Dans un entretien au Monde, publié le 3 novembre, un peu plus de deux mois après le démarrage de l’opération, Antoine Frérot annonce qu’il se lance dans une épreuve de force. À vrai dire, il ne veut pas revenir sur son engagement de parvenir à un accord avant de formuler une offre publique d’achat sur le restant du capital. Mais puisque le président et le conseil d’administration de Suez refusent toute discussion, il demande désormais aux autres actionnaires de ce groupe de se rallier à lui et de démettre les administrateurs actuels : « Ce n’est pas le conseil d’administration actuel de Suez qui a le dernier mot, ce sont ses actionnaires. » Juridiquement, il ne s’agirait pas d’un passage en force, puisqu’il est exact que les actionnaires d’une société peuvent toujours changer la composition de son conseil d’administration. Mais psychologiquement, cela y ressemblerait beaucoup.
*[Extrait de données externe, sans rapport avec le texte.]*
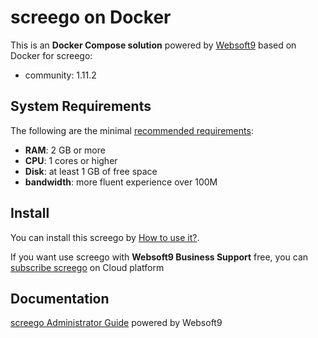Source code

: # screego on Docker  

This is an **Docker Compose solution** powered by [Websoft9](https://www.websoft9.com) based on Docker for screego:


 - community:  1.11.2


## System Requirements

The following are the minimal [recommended requirements](https://screego.net/):

* **RAM**: 2 GB or more
* **CPU**: 1 cores or higher
* **Disk**: at least 1 GB of free space
* **bandwidth**: more fluent experience over 100M  

## Install

You can install this screego by [How to use it?](https://github.com/Websoft9/docker-library#how-to-use-it).   

If you want use screego with **Websoft9 Business Support** free, you can [subscribe screego](https://www.websoft9.com/apps) on Cloud platform

## Documentation

[screego Administrator Guide](https://support.websoft9.com/docs/screego) powered by Websoft9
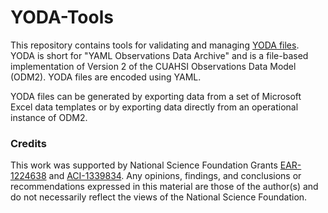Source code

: YODA-Tools
====
This repository contains tools for validating and managing [YODA files](https://github.com/ODM2/YODA-File). YODA is short for "YAML Observations Data Archive" and is a file-based implementation of Version 2 of the CUAHSI Observations Data Model (ODM2). YODA files are encoded using YAML.

YODA files can be generated by exporting data from a set of Microsoft Excel data templates or by exporting data directly from an operational instance of ODM2. 


### Credits

This work was supported by National Science Foundation Grants [EAR-1224638](http://www.nsf.gov/awardsearch/showAward?AWD_ID=1224638) and [ACI-1339834](http://www.nsf.gov/awardsearch/showAward?AWD_ID=1339834). Any opinions, findings, and conclusions or recommendations expressed in this material are those of the author(s) and do not necessarily reflect the views of the National Science Foundation.
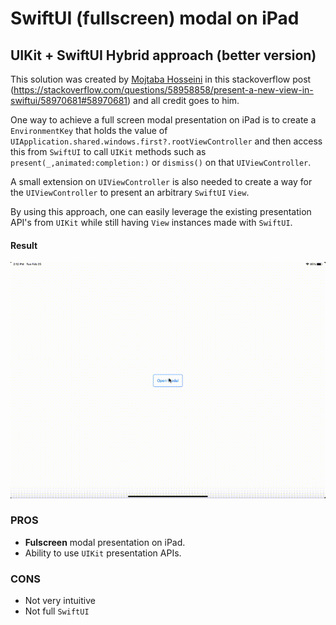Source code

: 
# SwiftUI (fullscreen) modal on iPad
## UIKit + SwiftUI Hybrid approach (better version)

This solution was created by [Mojtaba Hosseini](https://stackoverflow.com/users/5623035/mojtaba-hosseini) in this stackoverflow post (https://stackoverflow.com/questions/58958858/present-a-new-view-in-swiftui/58970681#58970681) and all credit goes to him. 

One way to achieve a full screen modal presentation on iPad is to create a `EnvironmentKey` that holds the value of ` UIApplication.shared.windows.first?.rootViewController` and then access this from `SwiftUI` to call `UIKit` methods such as `present(_,animated:completion:)` or `dismiss()` on that `UIViewController`. 

A small extension on `UIViewController` is also needed to create a way for the `UIViewController` to present an arbitrary `SwiftUI` `View`.

By using this approach, one can easily leverage the existing presentation API's from `UIKit` while still having `View` instances made with `SwiftUI`.

#### Result

![SwiftUI + UIKit Hybrid](https://github.com/piterwilson/SwiftUI-Modal-on-iPad/raw/master/screenshots/_hybrid.gif)

### PROS
* **Fulscreen** modal presentation on iPad.
* Ability to use `UIKit` presentation APIs. 

### CONS
* Not very intuitive
* Not full `SwiftUI`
Cet appel sera-t-il entendu ? Cela semble incertain, compte tenu de la composition actuelle du capital de Suez : les investisseurs institutionnels détiennent 45,8 % des actions, les salariés 2,8 % et le groupe lui-même 0,5 %. Soit 49,1 % qui ne bougeront pas, à moins que l’État ne demande aux institutionnels de se ranger du côté de Véolia, ce qui semble peu probable. Si le Premier ministre avait d’abord considéré l’opération d’un œil favorable, le gouvernement se montre désormais beaucoup moins enthousiaste, surtout depuis que la vente des actions de Suez à Véolia a été votée par le conseil d’administration d’Engie contre l’avis de l’État, pourtant son premier actionnaire. Et parmi les 50,9 % restants du capital de Suez, 6 % sont détenus par des actionnaires individuels, dont il est impossible de prédire les positions qu’ils adopteront.
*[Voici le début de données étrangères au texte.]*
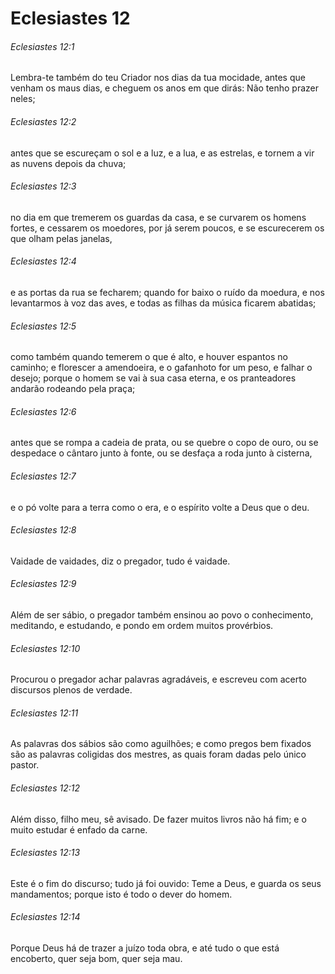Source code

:# Eclesiastes 12

###### Eclesiastes 12:1

Lembra-te também do teu Criador nos dias da tua mocidade, antes que venham os maus dias, e cheguem os anos em que dirás: Não tenho prazer neles;

###### Eclesiastes 12:2

antes que se escureçam o sol e a luz, e a lua, e as estrelas, e tornem a vir as nuvens depois da chuva;

###### Eclesiastes 12:3

no dia em que tremerem os guardas da casa, e se curvarem os homens fortes, e cessarem os moedores, por já serem poucos, e se escurecerem os que olham pelas janelas,

###### Eclesiastes 12:4

e as portas da rua se fecharem; quando for baixo o ruído da moedura, e nos levantarmos à voz das aves, e todas as filhas da música ficarem abatidas;

###### Eclesiastes 12:5

como também quando temerem o que é alto, e houver espantos no caminho; e florescer a amendoeira, e o gafanhoto for um peso, e falhar o desejo; porque o homem se vai à sua casa eterna, e os pranteadores andarão rodeando pela praça;

###### Eclesiastes 12:6

antes que se rompa a cadeia de prata, ou se quebre o copo de ouro, ou se despedace o cântaro junto à fonte, ou se desfaça a roda junto à cisterna,

###### Eclesiastes 12:7

e o pó volte para a terra como o era, e o espírito volte a Deus que o deu.

###### Eclesiastes 12:8

Vaidade de vaidades, diz o pregador, tudo é vaidade.

###### Eclesiastes 12:9

Além de ser sábio, o pregador também ensinou ao povo o conhecimento, meditando, e estudando, e pondo em ordem muitos provérbios.

###### Eclesiastes 12:10

Procurou o pregador achar palavras agradáveis, e escreveu com acerto discursos plenos de verdade.

###### Eclesiastes 12:11

As palavras dos sábios são como aguilhões; e como pregos bem fixados são as palavras coligidas dos mestres, as quais foram dadas pelo único pastor.

###### Eclesiastes 12:12

Além disso, filho meu, sê avisado. De fazer muitos livros não há fim; e o muito estudar é enfado da carne.

###### Eclesiastes 12:13

Este é o fim do discurso; tudo já foi ouvido: Teme a Deus, e guarda os seus mandamentos; porque isto é todo o dever do homem.

###### Eclesiastes 12:14

Porque Deus há de trazer a juízo toda obra, e até tudo o que está encoberto, quer seja bom, quer seja mau.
Pour le groupe Véolia, la situation actuelle est la plus inconfortable qui soit : après avoir versé 3,2 Md à Engie, il détient près de 30 % du capital de son principal concurrent, mais il ne peut rien en faire, et il ne sait pas jusqu’à quand ce blocage durera. Or les marchés boursiers et les financeurs ne détestent  rien tant que l’incertitude. De leur point de vue, le groupe d’Antoine Frérot a dépensé 3,2 Md et se retrouve dans l’incapacité de faire fructifier sur-le-champ les actifs ainsi achetés au prix fort. S’il ne peut pas relancer l’opération, il risque en fin de compte de devoir revendre ces actions ; mais à qui et à quel prix ?

Pour l’instant, Suez profite paradoxalement de ce blocage : en prévision de l’OPA, le cours de ses actions s’est envolé de 60 % en deux mois, alors que celles de Véolia ont perdu 14 %. Toutefois le groupe de Philippe Varin reste fondamentalement dans la même situation, puisqu’il n’est pas parvenu à présenter à Engie un repreneur allié pour acquérir le capital avant sa vente à Véolia. Certes, il pourrait proposer au groupe Engie de lui racheter les 2,2 % de son capital qu’il détient encore ; mais on peut supposer que ces actions sont pour l’instant bloquées dans le cadre d’un accord avec Véolia. La situation est tellement compliquée qu’il est impossible de prédire comment s’achèvera ce bras de fer entre les deux concurrents.